U Kyaw is a native of Myanmar. Although he had been studying in the United States, he found himself in exile in the early 1960s when the military overthrew the government. He had his citizenship stripped, but has returned occasionally.

He said that Burma, as he still calls it, was not a unified country prior to its 1948 independence from the United Kingdom but more of a collection of tribal fiefdoms. While the country is multi-ethnic and religious, the military is largely made up of Buddhist ethnic Burmans, and a strong drive exists to purge the nation of Muslims, Christians and other ethnic groups considered undesirable. 

U Kyaw said he is half Burman and half Karen and a Christian. The Rohingya, he said, are considered "illegal" outsiders in their own country, although westerners first made note of their presence in Burma in 1799, and they were likely living in the area long before that. 

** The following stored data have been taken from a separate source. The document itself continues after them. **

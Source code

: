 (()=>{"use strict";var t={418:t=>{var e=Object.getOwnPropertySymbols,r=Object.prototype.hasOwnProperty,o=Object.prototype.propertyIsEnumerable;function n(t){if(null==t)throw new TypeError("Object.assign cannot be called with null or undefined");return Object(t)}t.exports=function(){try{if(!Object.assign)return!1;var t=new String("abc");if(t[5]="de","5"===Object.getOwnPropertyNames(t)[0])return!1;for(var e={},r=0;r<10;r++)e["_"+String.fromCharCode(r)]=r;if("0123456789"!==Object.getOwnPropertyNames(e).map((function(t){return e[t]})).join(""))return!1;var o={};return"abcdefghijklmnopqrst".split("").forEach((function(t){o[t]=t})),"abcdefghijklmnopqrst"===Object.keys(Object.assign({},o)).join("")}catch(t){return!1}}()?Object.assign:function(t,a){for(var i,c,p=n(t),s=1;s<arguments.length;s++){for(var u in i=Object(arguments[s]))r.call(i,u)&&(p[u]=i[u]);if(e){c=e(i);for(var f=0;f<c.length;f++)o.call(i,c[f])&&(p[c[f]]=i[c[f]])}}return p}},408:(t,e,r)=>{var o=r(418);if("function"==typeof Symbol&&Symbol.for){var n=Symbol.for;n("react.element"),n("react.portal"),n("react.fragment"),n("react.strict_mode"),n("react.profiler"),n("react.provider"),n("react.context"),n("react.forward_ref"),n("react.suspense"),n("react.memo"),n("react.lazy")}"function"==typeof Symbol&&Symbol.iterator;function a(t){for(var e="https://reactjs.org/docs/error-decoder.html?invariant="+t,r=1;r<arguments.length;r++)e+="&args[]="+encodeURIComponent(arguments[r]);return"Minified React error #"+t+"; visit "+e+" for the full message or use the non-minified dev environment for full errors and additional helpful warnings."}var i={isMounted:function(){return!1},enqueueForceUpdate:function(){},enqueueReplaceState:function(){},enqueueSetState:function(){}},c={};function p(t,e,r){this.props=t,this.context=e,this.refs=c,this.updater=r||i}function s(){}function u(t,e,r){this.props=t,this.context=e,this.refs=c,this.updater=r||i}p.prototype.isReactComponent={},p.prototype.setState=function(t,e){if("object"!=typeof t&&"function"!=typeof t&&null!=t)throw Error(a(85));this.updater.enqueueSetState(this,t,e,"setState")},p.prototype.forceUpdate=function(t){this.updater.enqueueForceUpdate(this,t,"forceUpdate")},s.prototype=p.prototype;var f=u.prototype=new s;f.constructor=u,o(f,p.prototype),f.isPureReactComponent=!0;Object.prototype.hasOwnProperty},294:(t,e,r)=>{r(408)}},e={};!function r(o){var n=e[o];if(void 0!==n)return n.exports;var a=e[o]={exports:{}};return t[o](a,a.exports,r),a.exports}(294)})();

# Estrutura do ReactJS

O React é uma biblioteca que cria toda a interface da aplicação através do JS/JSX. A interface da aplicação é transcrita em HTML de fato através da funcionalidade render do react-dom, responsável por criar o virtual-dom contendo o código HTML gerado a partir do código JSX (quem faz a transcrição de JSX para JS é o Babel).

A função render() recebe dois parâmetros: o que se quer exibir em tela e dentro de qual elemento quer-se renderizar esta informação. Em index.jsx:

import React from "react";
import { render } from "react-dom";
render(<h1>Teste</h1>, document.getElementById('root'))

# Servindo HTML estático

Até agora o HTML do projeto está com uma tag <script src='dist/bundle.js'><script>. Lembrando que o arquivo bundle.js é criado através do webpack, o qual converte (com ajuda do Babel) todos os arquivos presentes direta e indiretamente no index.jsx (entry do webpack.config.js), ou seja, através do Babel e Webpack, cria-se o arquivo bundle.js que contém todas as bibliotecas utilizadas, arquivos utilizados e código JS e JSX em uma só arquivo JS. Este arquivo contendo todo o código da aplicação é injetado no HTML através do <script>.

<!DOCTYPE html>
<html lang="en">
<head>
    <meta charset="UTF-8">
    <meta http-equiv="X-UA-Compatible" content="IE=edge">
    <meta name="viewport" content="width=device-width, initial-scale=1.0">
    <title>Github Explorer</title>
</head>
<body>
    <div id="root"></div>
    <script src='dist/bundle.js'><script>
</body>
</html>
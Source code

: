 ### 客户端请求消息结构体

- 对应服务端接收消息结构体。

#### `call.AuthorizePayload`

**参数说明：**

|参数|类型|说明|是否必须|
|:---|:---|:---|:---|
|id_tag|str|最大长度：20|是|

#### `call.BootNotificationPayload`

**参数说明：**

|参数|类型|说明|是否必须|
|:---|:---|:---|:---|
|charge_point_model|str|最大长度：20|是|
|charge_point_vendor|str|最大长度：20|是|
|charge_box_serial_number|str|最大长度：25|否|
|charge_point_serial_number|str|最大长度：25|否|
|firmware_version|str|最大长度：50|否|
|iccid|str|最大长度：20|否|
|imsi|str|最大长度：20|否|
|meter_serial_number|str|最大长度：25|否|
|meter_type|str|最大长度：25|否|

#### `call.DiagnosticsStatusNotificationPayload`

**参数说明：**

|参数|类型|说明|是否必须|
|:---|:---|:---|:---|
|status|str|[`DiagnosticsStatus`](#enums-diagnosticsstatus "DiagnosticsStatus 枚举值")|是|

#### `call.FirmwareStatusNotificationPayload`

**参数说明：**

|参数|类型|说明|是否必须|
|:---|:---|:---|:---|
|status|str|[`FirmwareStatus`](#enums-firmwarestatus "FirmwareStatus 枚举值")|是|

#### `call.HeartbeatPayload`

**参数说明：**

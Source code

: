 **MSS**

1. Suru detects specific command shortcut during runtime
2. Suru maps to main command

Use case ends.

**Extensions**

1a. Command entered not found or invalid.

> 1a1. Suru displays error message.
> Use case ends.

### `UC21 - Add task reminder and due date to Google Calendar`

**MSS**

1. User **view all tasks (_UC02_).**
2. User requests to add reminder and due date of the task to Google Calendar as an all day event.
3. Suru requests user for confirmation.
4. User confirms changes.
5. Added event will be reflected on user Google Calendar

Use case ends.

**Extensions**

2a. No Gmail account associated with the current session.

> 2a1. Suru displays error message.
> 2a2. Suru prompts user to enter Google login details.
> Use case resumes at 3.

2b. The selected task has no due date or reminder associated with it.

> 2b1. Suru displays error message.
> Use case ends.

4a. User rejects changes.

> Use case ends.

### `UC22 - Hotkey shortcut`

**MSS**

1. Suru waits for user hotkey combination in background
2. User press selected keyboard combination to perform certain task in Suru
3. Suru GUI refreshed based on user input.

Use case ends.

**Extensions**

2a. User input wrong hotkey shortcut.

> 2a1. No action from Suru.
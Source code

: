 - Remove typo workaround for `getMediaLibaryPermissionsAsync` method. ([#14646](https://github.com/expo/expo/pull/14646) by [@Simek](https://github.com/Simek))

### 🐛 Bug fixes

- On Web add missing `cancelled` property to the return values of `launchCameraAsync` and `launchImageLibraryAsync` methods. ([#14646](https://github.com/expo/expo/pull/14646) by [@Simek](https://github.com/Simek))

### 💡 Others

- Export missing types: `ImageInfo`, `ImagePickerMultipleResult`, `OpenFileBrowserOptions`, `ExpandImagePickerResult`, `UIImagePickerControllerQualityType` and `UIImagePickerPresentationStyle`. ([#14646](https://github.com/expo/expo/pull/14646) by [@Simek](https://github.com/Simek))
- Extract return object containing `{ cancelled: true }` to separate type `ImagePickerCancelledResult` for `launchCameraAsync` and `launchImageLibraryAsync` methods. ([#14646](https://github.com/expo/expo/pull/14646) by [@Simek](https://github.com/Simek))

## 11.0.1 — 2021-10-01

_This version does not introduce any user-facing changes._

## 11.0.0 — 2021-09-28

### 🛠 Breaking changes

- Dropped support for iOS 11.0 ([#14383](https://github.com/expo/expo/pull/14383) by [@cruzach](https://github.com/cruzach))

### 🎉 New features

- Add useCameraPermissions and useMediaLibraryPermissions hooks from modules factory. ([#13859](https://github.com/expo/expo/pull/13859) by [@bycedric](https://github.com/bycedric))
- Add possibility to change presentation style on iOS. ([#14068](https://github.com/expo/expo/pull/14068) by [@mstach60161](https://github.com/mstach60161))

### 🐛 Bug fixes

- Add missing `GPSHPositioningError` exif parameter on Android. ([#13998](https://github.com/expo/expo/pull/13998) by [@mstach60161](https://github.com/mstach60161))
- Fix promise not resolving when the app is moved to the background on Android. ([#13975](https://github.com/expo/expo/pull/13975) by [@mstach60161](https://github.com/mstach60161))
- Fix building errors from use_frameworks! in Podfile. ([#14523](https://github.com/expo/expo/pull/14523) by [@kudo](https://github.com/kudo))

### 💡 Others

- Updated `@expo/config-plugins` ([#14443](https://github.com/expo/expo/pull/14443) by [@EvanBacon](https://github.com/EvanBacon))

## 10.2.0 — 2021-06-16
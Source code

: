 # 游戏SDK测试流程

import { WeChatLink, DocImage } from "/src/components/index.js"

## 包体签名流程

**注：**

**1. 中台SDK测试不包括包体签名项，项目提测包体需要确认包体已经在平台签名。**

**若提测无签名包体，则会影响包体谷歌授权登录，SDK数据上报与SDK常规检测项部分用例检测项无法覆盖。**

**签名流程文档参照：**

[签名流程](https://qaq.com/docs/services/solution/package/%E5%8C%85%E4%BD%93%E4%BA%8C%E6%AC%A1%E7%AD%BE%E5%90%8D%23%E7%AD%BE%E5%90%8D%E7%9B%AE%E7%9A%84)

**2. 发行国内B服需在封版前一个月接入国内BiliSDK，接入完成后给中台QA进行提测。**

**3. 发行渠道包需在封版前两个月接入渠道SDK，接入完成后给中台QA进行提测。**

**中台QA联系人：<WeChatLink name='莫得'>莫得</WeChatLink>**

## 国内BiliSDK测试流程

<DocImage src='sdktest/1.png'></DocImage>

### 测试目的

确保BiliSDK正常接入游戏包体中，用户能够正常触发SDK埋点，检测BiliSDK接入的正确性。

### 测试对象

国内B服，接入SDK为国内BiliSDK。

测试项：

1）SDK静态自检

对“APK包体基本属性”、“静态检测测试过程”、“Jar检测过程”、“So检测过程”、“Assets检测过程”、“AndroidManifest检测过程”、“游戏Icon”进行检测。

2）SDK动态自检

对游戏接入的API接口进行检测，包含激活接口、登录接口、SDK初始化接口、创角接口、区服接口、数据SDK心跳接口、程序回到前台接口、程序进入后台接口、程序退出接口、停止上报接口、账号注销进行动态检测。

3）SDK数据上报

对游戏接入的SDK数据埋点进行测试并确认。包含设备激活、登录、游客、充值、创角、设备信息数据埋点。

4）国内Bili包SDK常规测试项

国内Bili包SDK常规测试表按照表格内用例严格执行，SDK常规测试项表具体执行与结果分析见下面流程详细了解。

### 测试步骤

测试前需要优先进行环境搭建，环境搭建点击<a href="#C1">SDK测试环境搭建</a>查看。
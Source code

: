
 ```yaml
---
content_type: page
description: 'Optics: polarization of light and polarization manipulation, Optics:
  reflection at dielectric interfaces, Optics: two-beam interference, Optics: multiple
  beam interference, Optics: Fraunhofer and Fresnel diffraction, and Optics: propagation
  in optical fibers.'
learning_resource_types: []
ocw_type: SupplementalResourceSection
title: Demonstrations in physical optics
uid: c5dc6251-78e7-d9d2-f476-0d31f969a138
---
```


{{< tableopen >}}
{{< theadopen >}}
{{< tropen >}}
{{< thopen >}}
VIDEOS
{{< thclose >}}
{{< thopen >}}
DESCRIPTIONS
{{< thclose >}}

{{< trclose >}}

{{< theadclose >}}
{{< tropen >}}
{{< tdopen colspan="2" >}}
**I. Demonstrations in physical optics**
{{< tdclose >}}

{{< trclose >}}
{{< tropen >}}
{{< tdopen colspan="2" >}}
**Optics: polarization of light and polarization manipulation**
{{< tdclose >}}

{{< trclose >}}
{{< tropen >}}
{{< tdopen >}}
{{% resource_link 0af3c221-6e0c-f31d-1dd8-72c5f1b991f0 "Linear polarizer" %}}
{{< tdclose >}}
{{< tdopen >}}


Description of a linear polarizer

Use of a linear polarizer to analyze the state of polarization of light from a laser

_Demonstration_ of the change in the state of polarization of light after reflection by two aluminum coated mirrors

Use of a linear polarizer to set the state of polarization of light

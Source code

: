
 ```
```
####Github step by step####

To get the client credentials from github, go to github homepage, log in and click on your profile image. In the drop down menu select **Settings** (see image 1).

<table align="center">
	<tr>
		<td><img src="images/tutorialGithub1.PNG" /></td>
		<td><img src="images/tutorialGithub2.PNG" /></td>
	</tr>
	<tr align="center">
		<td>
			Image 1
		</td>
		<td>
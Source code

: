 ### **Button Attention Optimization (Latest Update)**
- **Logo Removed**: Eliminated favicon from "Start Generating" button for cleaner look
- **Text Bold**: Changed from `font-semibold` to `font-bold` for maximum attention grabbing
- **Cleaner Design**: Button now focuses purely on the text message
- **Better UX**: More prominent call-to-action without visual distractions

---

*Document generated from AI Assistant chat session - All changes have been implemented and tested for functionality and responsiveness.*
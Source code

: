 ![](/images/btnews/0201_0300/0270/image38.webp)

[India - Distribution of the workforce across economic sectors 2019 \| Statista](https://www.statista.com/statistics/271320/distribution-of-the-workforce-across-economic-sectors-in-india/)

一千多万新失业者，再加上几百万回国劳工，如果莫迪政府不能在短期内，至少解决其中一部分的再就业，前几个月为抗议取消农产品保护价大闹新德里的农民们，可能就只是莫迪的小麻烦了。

"They have a right to remain in their land," he said. "They were born there. They been there at least that long. It's written in documents. Those are things that speak louder than the government." 

U Kyaw added that much of the ethnic violence in Myanmar also stems from an underlying current of greed. Myanmar military officials have cut deals with the Chinese government to run oil and natural gas pipelines south of Rahkine. It's also possible that the areas the Rohingya occupy are rich with titanium, and the people are being run off to clear the way for mining exploration. 

"Burma is a very rich country in national resources," U Kyaw said. "The people at the top, the generals, are just milking the country. They are the colonizers of their own people."

Bangladesh, like its neighbor, is a poor country and unable to permanently absorb the Rohingya refugees (although many have lived in camps for years), and the two countries signed a deal earlier this year to "repatriate" the refugees. U Kyaw said it's unlikely the Rohingya will ever be allowed to return to their land.

Doctors Without Borders has also called the agreement premature, because there is no guarantee for the safety and rights of the Rohingya.

"They have no homes to return to," U Kyaw said. "The Burmese will put them in what they call refugee camps. They are nothing but concentration camps." 

He said that he wants people to know what is happening in his home country, which is insular and largely shut off from the rest of the world. Journalists are not allowed to operate freely, and even the United Nations is having trouble entering the country to monitor the situation. 

Democratic elections in 2015 saw 1991 Nobel Laureate Daw Aung San Suu Kyi become the country's de facto leader, although the military still retains most of the power in the country. 

Aung San Suu Kyi, who has long been considered a civil rights icon and champion of non-violent resistance, has drawn criticism for not condemning the attacks on the Rohingya.

U Kyaw said he is friends with Aung San Suu Kyi, and he understands that her power is limited, but he is disappointed that she has not spoken out forcefully against the violence. 

"Your hands might be tied, but your lips aren't sewn shut," he said. "She is walking a tightrope. We know it's difficult, but she is free to talk. ... She is more or less siding with the army. We have a feeling she is also against the Muslims. 

"By remaining silent — silence is acquiescing. I'm brought back to Edmund Burke: 'The only thing necessary for the triumph of evil is for good men to do nothing.'"

The Associated Press contributed to this report.